- [PROBLEM STATEMENT]: Using the records below, count the lines with "black" in them. Give the number only.

Records from a dataset:
———

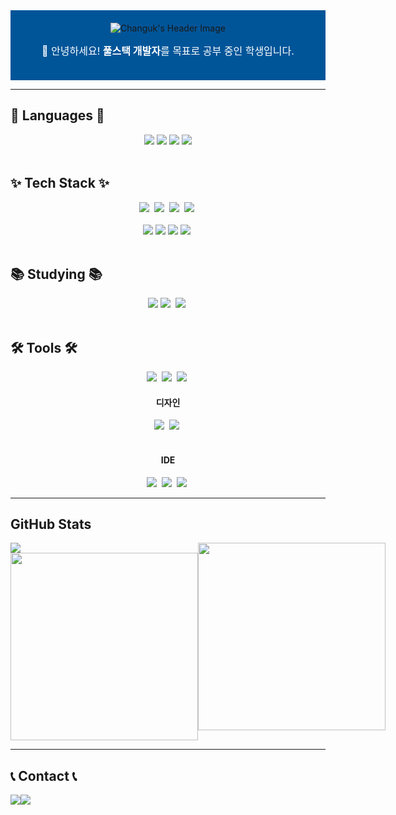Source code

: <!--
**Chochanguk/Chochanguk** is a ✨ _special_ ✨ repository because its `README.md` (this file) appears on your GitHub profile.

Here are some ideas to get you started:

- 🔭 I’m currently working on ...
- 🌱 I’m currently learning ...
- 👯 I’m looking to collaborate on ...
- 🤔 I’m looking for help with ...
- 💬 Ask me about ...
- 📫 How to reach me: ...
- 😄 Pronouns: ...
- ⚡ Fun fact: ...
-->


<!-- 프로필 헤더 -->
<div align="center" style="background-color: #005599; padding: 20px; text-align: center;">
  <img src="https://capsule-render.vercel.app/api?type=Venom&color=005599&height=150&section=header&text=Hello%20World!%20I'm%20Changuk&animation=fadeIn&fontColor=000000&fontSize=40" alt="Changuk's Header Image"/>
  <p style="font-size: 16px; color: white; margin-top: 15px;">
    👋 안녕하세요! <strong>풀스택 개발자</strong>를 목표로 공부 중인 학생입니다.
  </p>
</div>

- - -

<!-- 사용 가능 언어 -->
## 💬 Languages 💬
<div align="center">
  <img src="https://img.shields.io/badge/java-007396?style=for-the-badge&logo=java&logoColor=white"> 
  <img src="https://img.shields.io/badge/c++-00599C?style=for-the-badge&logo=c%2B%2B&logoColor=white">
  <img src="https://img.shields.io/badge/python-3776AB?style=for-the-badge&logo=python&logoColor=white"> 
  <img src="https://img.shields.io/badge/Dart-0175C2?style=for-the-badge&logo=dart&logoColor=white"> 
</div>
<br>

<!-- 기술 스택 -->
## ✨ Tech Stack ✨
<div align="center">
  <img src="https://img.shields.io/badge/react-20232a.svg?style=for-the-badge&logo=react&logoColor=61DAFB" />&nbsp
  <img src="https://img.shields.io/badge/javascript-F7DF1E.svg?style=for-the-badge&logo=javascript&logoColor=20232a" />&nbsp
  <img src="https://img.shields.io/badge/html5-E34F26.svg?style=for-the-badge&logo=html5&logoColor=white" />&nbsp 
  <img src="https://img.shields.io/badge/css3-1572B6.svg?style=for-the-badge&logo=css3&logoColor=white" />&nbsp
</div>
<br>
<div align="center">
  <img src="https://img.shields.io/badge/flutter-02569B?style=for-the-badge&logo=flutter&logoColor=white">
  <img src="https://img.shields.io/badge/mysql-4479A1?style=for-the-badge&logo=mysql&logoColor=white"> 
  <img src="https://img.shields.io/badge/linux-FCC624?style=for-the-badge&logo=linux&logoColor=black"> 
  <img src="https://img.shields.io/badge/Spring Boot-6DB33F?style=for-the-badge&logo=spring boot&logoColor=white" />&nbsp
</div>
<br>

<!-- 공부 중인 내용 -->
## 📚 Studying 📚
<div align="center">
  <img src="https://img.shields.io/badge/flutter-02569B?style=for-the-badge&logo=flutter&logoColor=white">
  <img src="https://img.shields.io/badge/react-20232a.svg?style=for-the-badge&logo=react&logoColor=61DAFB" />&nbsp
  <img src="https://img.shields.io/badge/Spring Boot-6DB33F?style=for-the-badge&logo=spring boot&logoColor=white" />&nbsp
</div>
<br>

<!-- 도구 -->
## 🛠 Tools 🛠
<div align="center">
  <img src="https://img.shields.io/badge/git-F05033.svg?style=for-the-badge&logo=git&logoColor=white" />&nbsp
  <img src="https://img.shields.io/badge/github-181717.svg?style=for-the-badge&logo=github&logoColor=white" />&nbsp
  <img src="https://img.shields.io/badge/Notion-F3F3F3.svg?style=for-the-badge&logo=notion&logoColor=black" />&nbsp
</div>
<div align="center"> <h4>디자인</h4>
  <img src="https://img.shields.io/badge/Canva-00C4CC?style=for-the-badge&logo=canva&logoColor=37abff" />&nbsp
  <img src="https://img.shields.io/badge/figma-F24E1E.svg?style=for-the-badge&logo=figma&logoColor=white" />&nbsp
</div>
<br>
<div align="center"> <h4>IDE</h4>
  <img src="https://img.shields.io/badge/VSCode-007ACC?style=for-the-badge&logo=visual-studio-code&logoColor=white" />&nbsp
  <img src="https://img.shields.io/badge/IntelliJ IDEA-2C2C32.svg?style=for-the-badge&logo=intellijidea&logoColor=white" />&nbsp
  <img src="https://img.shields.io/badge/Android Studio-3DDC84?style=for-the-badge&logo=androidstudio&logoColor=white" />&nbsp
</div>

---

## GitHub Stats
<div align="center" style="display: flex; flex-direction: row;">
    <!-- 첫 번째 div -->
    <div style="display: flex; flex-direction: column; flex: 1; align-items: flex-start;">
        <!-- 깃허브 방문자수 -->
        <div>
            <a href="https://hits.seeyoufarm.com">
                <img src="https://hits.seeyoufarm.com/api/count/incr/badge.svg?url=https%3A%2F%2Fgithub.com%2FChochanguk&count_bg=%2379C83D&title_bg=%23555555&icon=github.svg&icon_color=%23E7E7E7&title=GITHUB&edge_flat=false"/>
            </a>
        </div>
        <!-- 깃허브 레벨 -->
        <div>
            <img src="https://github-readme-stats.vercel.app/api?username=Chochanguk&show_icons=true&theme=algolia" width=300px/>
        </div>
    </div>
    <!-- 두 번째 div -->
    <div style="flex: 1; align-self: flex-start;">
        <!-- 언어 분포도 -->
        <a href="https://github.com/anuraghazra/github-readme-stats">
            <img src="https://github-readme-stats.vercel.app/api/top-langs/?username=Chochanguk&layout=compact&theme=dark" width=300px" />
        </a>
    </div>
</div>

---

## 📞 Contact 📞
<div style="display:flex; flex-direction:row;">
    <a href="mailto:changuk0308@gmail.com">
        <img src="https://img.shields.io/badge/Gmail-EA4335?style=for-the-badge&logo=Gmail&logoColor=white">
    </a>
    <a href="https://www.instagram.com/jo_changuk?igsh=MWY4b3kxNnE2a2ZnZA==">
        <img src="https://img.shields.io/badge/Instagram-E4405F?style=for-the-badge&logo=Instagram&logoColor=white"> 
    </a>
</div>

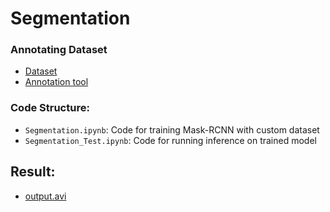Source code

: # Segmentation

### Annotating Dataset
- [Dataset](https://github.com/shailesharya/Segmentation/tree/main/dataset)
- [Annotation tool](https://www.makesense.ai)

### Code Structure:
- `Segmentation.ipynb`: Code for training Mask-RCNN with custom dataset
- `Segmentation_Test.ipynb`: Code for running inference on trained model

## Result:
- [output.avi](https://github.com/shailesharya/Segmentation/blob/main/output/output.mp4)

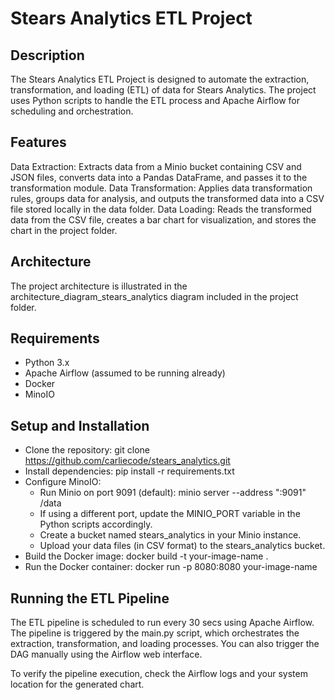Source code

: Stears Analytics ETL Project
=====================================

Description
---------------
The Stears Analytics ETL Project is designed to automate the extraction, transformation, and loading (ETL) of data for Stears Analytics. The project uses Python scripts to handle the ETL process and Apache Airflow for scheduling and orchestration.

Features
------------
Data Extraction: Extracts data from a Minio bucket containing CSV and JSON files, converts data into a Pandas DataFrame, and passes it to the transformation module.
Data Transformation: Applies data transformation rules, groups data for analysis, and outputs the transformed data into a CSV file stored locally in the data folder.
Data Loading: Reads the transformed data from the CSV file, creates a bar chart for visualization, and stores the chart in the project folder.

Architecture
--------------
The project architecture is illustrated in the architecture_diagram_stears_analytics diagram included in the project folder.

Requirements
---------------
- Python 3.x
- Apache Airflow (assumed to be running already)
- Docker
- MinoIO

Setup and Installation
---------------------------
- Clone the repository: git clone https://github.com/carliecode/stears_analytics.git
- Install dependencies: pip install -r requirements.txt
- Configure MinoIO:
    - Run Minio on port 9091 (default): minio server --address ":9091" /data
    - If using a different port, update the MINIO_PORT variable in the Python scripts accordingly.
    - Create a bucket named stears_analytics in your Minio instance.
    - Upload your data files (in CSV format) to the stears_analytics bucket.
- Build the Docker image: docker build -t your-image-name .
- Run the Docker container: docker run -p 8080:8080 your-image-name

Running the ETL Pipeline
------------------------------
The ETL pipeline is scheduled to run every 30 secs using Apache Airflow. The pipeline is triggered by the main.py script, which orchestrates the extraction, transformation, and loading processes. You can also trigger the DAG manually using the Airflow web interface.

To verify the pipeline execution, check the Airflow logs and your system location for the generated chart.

———

- [PROBLEM SOLUTION]: 2